Task item:
Exactly as they appear, output all of the records. Skip any images.

Plain-text document sources:
-- Opening Marker --

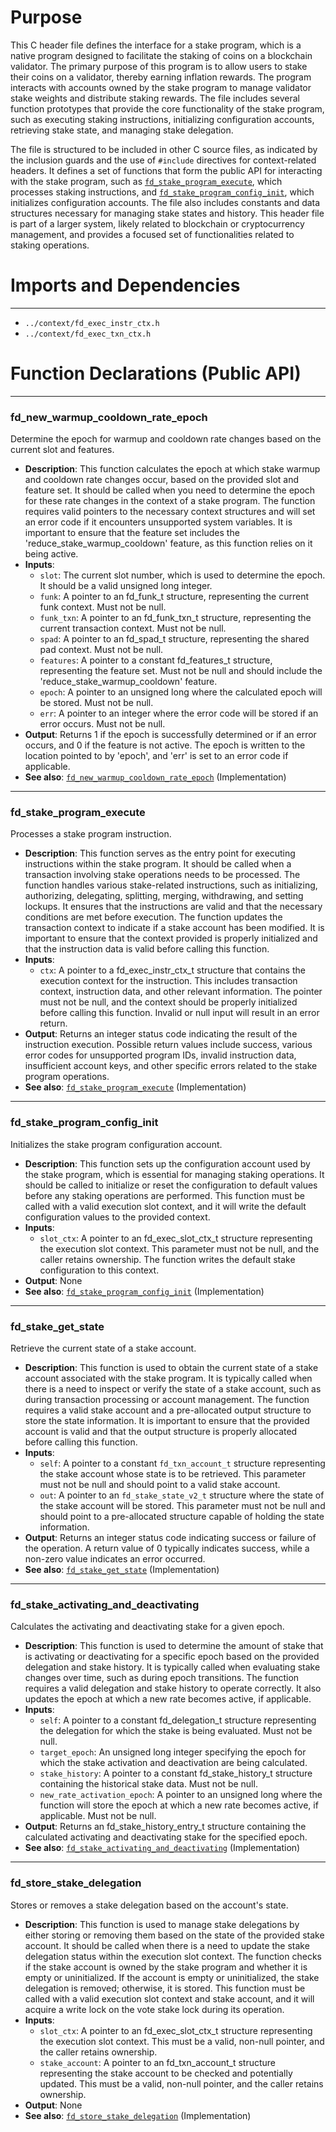 # Purpose
This C header file defines the interface for a stake program, which is a native program designed to facilitate the staking of coins on a blockchain validator. The primary purpose of this program is to allow users to stake their coins on a validator, thereby earning inflation rewards. The program interacts with accounts owned by the stake program to manage validator stake weights and distribute staking rewards. The file includes several function prototypes that provide the core functionality of the stake program, such as executing staking instructions, initializing configuration accounts, retrieving stake state, and managing stake delegation.

The file is structured to be included in other C source files, as indicated by the inclusion guards and the use of `#include` directives for context-related headers. It defines a set of functions that form the public API for interacting with the stake program, such as [`fd_stake_program_execute`](#fd_stake_program_execute), which processes staking instructions, and [`fd_stake_program_config_init`](#fd_stake_program_config_init), which initializes configuration accounts. The file also includes constants and data structures necessary for managing stake states and history. This header file is part of a larger system, likely related to blockchain or cryptocurrency management, and provides a focused set of functionalities related to staking operations.
# Imports and Dependencies

---
- `../context/fd_exec_instr_ctx.h`
- `../context/fd_exec_txn_ctx.h`


# Function Declarations (Public API)

---
### fd\_new\_warmup\_cooldown\_rate\_epoch<!-- {{#callable_declaration:fd_new_warmup_cooldown_rate_epoch}} -->
Determine the epoch for warmup and cooldown rate changes based on the current slot and features.
- **Description**: This function calculates the epoch at which stake warmup and cooldown rate changes occur, based on the provided slot and feature set. It should be called when you need to determine the epoch for these rate changes in the context of a stake program. The function requires valid pointers to the necessary context structures and will set an error code if it encounters unsupported system variables. It is important to ensure that the feature set includes the 'reduce_stake_warmup_cooldown' feature, as this function relies on it being active.
- **Inputs**:
    - `slot`: The current slot number, which is used to determine the epoch. It should be a valid unsigned long integer.
    - `funk`: A pointer to an fd_funk_t structure, representing the current funk context. Must not be null.
    - `funk_txn`: A pointer to an fd_funk_txn_t structure, representing the current transaction context. Must not be null.
    - `spad`: A pointer to an fd_spad_t structure, representing the shared pad context. Must not be null.
    - `features`: A pointer to a constant fd_features_t structure, representing the feature set. Must not be null and should include the 'reduce_stake_warmup_cooldown' feature.
    - `epoch`: A pointer to an unsigned long where the calculated epoch will be stored. Must not be null.
    - `err`: A pointer to an integer where the error code will be stored if an error occurs. Must not be null.
- **Output**: Returns 1 if the epoch is successfully determined or if an error occurs, and 0 if the feature is not active. The epoch is written to the location pointed to by 'epoch', and 'err' is set to an error code if applicable.
- **See also**: [`fd_new_warmup_cooldown_rate_epoch`](fd_stake_program.c.driver.md#fd_new_warmup_cooldown_rate_epoch)  (Implementation)


---
### fd\_stake\_program\_execute<!-- {{#callable_declaration:fd_stake_program_execute}} -->
Processes a stake program instruction.
- **Description**: This function serves as the entry point for executing instructions within the stake program. It should be called when a transaction involving stake operations needs to be processed. The function handles various stake-related instructions, such as initializing, authorizing, delegating, splitting, merging, withdrawing, and setting lockups. It ensures that the instructions are valid and that the necessary conditions are met before execution. The function updates the transaction context to indicate if a stake account has been modified. It is important to ensure that the context provided is properly initialized and that the instruction data is valid before calling this function.
- **Inputs**:
    - `ctx`: A pointer to a fd_exec_instr_ctx_t structure that contains the execution context for the instruction. This includes transaction context, instruction data, and other relevant information. The pointer must not be null, and the context should be properly initialized before calling this function. Invalid or null input will result in an error return.
- **Output**: Returns an integer status code indicating the result of the instruction execution. Possible return values include success, various error codes for unsupported program IDs, invalid instruction data, insufficient account keys, and other specific errors related to the stake program operations.
- **See also**: [`fd_stake_program_execute`](fd_stake_program.c.driver.md#fd_stake_program_execute)  (Implementation)


---
### fd\_stake\_program\_config\_init<!-- {{#callable_declaration:fd_stake_program_config_init}} -->
Initializes the stake program configuration account.
- **Description**: This function sets up the configuration account used by the stake program, which is essential for managing staking operations. It should be called to initialize or reset the configuration to default values before any staking operations are performed. This function must be called with a valid execution slot context, and it will write the default configuration values to the provided context.
- **Inputs**:
    - `slot_ctx`: A pointer to an fd_exec_slot_ctx_t structure representing the execution slot context. This parameter must not be null, and the caller retains ownership. The function writes the default stake configuration to this context.
- **Output**: None
- **See also**: [`fd_stake_program_config_init`](fd_stake_program.c.driver.md#fd_stake_program_config_init)  (Implementation)


---
### fd\_stake\_get\_state<!-- {{#callable_declaration:fd_stake_get_state}} -->
Retrieve the current state of a stake account.
- **Description**: This function is used to obtain the current state of a stake account associated with the stake program. It is typically called when there is a need to inspect or verify the state of a stake account, such as during transaction processing or account management. The function requires a valid stake account and a pre-allocated output structure to store the state information. It is important to ensure that the provided account is valid and that the output structure is properly allocated before calling this function.
- **Inputs**:
    - `self`: A pointer to a constant `fd_txn_account_t` structure representing the stake account whose state is to be retrieved. This parameter must not be null and should point to a valid stake account.
    - `out`: A pointer to an `fd_stake_state_v2_t` structure where the state of the stake account will be stored. This parameter must not be null and should point to a pre-allocated structure capable of holding the state information.
- **Output**: Returns an integer status code indicating success or failure of the operation. A return value of 0 typically indicates success, while a non-zero value indicates an error occurred.
- **See also**: [`fd_stake_get_state`](fd_stake_program.c.driver.md#fd_stake_get_state)  (Implementation)


---
### fd\_stake\_activating\_and\_deactivating<!-- {{#callable_declaration:fd_stake_activating_and_deactivating}} -->
Calculates the activating and deactivating stake for a given epoch.
- **Description**: This function is used to determine the amount of stake that is activating or deactivating for a specific epoch based on the provided delegation and stake history. It is typically called when evaluating stake changes over time, such as during epoch transitions. The function requires a valid delegation and stake history to operate correctly. It also updates the epoch at which a new rate becomes active, if applicable.
- **Inputs**:
    - `self`: A pointer to a constant fd_delegation_t structure representing the delegation for which the stake is being evaluated. Must not be null.
    - `target_epoch`: An unsigned long integer specifying the epoch for which the stake activation and deactivation are being calculated.
    - `stake_history`: A pointer to a constant fd_stake_history_t structure containing the historical stake data. Must not be null.
    - `new_rate_activation_epoch`: A pointer to an unsigned long where the function will store the epoch at which a new rate becomes active, if applicable. Must not be null.
- **Output**: Returns an fd_stake_history_entry_t structure containing the calculated activating and deactivating stake for the specified epoch.
- **See also**: [`fd_stake_activating_and_deactivating`](fd_stake_program.c.driver.md#fd_stake_activating_and_deactivating)  (Implementation)


---
### fd\_store\_stake\_delegation<!-- {{#callable_declaration:fd_store_stake_delegation}} -->
Stores or removes a stake delegation based on the account's state.
- **Description**: This function is used to manage stake delegations by either storing or removing them based on the state of the provided stake account. It should be called when there is a need to update the stake delegation status within the execution slot context. The function checks if the stake account is owned by the stake program and whether it is empty or uninitialized. If the account is empty or uninitialized, the stake delegation is removed; otherwise, it is stored. This function must be called with a valid execution slot context and stake account, and it will acquire a write lock on the vote stake lock during its operation.
- **Inputs**:
    - `slot_ctx`: A pointer to an fd_exec_slot_ctx_t structure representing the execution slot context. This must be a valid, non-null pointer, and the caller retains ownership.
    - `stake_account`: A pointer to an fd_txn_account_t structure representing the stake account to be checked and potentially updated. This must be a valid, non-null pointer, and the caller retains ownership.
- **Output**: None
- **See also**: [`fd_store_stake_delegation`](fd_stake_program.c.driver.md#fd_store_stake_delegation)  (Implementation)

-- Closing Marker --

Output below:
 # Purpose
This C header file defines the interface for a stake program, which is a native program designed to facilitate the staking of coins on a blockchain validator. The primary purpose of this program is to allow users to stake their coins on a validator, thereby earning inflation rewards. The program interacts with accounts owned by the stake program to manage validator stake weights and distribute staking rewards. The file includes several function prototypes that provide the core functionality of the stake program, such as executing staking instructions, initializing configuration accounts, retrieving stake state, and managing stake delegation.

The file is structured to be included in other C source files, as indicated by the inclusion guards and the use of `#include` directives for context-related headers. It defines a set of functions that form the public API for interacting with the stake program, such as [`fd_stake_program_execute`](#fd_stake_program_execute), which processes staking instructions, and [`fd_stake_program_config_init`](#fd_stake_program_config_init), which initializes configuration accounts. The file also includes constants and data structures necessary for managing stake states and history. This header file is part of a larger system, likely related to blockchain or cryptocurrency management, and provides a focused set of functionalities related to staking operations.
# Imports and Dependencies

---
- `../context/fd_exec_instr_ctx.h`
- `../context/fd_exec_txn_ctx.h`


# Function Declarations (Public API)

---
### fd\_new\_warmup\_cooldown\_rate\_epoch<!-- {{#callable_declaration:fd_new_warmup_cooldown_rate_epoch}} -->
Determine the epoch for warmup and cooldown rate changes based on the current slot and features.
- **Description**: This function calculates the epoch at which stake warmup and cooldown rate changes occur, based on the provided slot and feature set. It should be called when you need to determine the epoch for these rate changes in the context of a stake program. The function requires valid pointers to the necessary context structures and will set an error code if it encounters unsupported system variables. It is important to ensure that the feature set includes the 'reduce_stake_warmup_cooldown' feature, as this function relies on it being active.
- **Inputs**:
    - `slot`: The current slot number, which is used to determine the epoch. It should be a valid unsigned long integer.
    - `funk`: A pointer to an fd_funk_t structure, representing the current funk context. Must not be null.
    - `funk_txn`: A pointer to an fd_funk_txn_t structure, representing the current transaction context. Must not be null.
    - `spad`: A pointer to an fd_spad_t structure, representing the shared pad context. Must not be null.
    - `features`: A pointer to a constant fd_features_t structure, representing the feature set. Must not be null and should include the 'reduce_stake_warmup_cooldown' feature.
    - `epoch`: A pointer to an unsigned long where the calculated epoch will be stored. Must not be null.
    - `err`: A pointer to an integer where the error code will be stored if an error occurs. Must not be null.
- **Output**: Returns 1 if the epoch is successfully determined or if an error occurs, and 0 if the feature is not active. The epoch is written to the location pointed to by 'epoch', and 'err' is set to an error code if applicable.
- **See also**: [`fd_new_warmup_cooldown_rate_epoch`](fd_stake_program.c.driver.md#fd_new_warmup_cooldown_rate_epoch)  (Implementation)


---
### fd\_stake\_program\_execute<!-- {{#callable_declaration:fd_stake_program_execute}} -->
Processes a stake program instruction.
- **Description**: This function serves as the entry point for executing instructions within the stake program. It should be called when a transaction involving stake operations needs to be processed. The function handles various stake-related instructions, such as initializing, authorizing, delegating, splitting, merging, withdrawing, and setting lockups. It ensures that the instructions are valid and that the necessary conditions are met before execution. The function updates the transaction context to indicate if a stake account has been modified. It is important to ensure that the context provided is properly initialized and that the instruction data is valid before calling this function.
- **Inputs**:
    - `ctx`: A pointer to a fd_exec_instr_ctx_t structure that contains the execution context for the instruction. This includes transaction context, instruction data, and other relevant information. The pointer must not be null, and the context should be properly initialized before calling this function. Invalid or null input will result in an error return.
- **Output**: Returns an integer status code indicating the result of the instruction execution. Possible return values include success, various error codes for unsupported program IDs, invalid instruction data, insufficient account keys, and other specific errors related to the stake program operations.
- **See also**: [`fd_stake_program_execute`](fd_stake_program.c.driver.md#fd_stake_program_execute)  (Implementation)


---
### fd\_stake\_program\_config\_init<!-- {{#callable_declaration:fd_stake_program_config_init}} -->
Initializes the stake program configuration account.
- **Description**: This function sets up the configuration account used by the stake program, which is essential for managing staking operations. It should be called to initialize or reset the configuration to default values before any staking operations are performed. This function must be called with a valid execution slot context, and it will write the default configuration values to the provided context.
- **Inputs**:
    - `slot_ctx`: A pointer to an fd_exec_slot_ctx_t structure representing the execution slot context. This parameter must not be null, and the caller retains ownership. The function writes the default stake configuration to this context.
- **Output**: None
- **See also**: [`fd_stake_program_config_init`](fd_stake_program.c.driver.md#fd_stake_program_config_init)  (Implementation)


---
### fd\_stake\_get\_state<!-- {{#callable_declaration:fd_stake_get_state}} -->
Retrieve the current state of a stake account.
- **Description**: This function is used to obtain the current state of a stake account associated with the stake program. It is typically called when there is a need to inspect or verify the state of a stake account, such as during transaction processing or account management. The function requires a valid stake account and a pre-allocated output structure to store the state information. It is important to ensure that the provided account is valid and that the output structure is properly allocated before calling this function.
- **Inputs**:
    - `self`: A pointer to a constant `fd_txn_account_t` structure representing the stake account whose state is to be retrieved. This parameter must not be null and should point to a valid stake account.
    - `out`: A pointer to an `fd_stake_state_v2_t` structure where the state of the stake account will be stored. This parameter must not be null and should point to a pre-allocated structure capable of holding the state information.
- **Output**: Returns an integer status code indicating success or failure of the operation. A return value of 0 typically indicates success, while a non-zero value indicates an error occurred.
- **See also**: [`fd_stake_get_state`](fd_stake_program.c.driver.md#fd_stake_get_state)  (Implementation)


---
### fd\_stake\_activating\_and\_deactivating<!-- {{#callable_declaration:fd_stake_activating_and_deactivating}} -->
Calculates the activating and deactivating stake for a given epoch.
- **Description**: This function is used to determine the amount of stake that is activating or deactivating for a specific epoch based on the provided delegation and stake history. It is typically called when evaluating stake changes over time, such as during epoch transitions. The function requires a valid delegation and stake history to operate correctly. It also updates the epoch at which a new rate becomes active, if applicable.
- **Inputs**:
    - `self`: A pointer to a constant fd_delegation_t structure representing the delegation for which the stake is being evaluated. Must not be null.
    - `target_epoch`: An unsigned long integer specifying the epoch for which the stake activation and deactivation are being calculated.
    - `stake_history`: A pointer to a constant fd_stake_history_t structure containing the historical stake data. Must not be null.
    - `new_rate_activation_epoch`: A pointer to an unsigned long where the function will store the epoch at which a new rate becomes active, if applicable. Must not be null.
- **Output**: Returns an fd_stake_history_entry_t structure containing the calculated activating and deactivating stake for the specified epoch.
- **See also**: [`fd_stake_activating_and_deactivating`](fd_stake_program.c.driver.md#fd_stake_activating_and_deactivating)  (Implementation)


---
### fd\_store\_stake\_delegation<!-- {{#callable_declaration:fd_store_stake_delegation}} -->
Stores or removes a stake delegation based on the account's state.
- **Description**: This function is used to manage stake delegations by either storing or removing them based on the state of the provided stake account. It should be called when there is a need to update the stake delegation status within the execution slot context. The function checks if the stake account is owned by the stake program and whether it is empty or uninitialized. If the account is empty or uninitialized, the stake delegation is removed; otherwise, it is stored. This function must be called with a valid execution slot context and stake account, and it will acquire a write lock on the vote stake lock during its operation.
- **Inputs**:
    - `slot_ctx`: A pointer to an fd_exec_slot_ctx_t structure representing the execution slot context. This must be a valid, non-null pointer, and the caller retains ownership.
    - `stake_account`: A pointer to an fd_txn_account_t structure representing the stake account to be checked and potentially updated. This must be a valid, non-null pointer, and the caller retains ownership.
- **Output**: None
- **See also**: [`fd_store_stake_delegation`](fd_stake_program.c.driver.md#fd_store_stake_delegation)  (Implementation)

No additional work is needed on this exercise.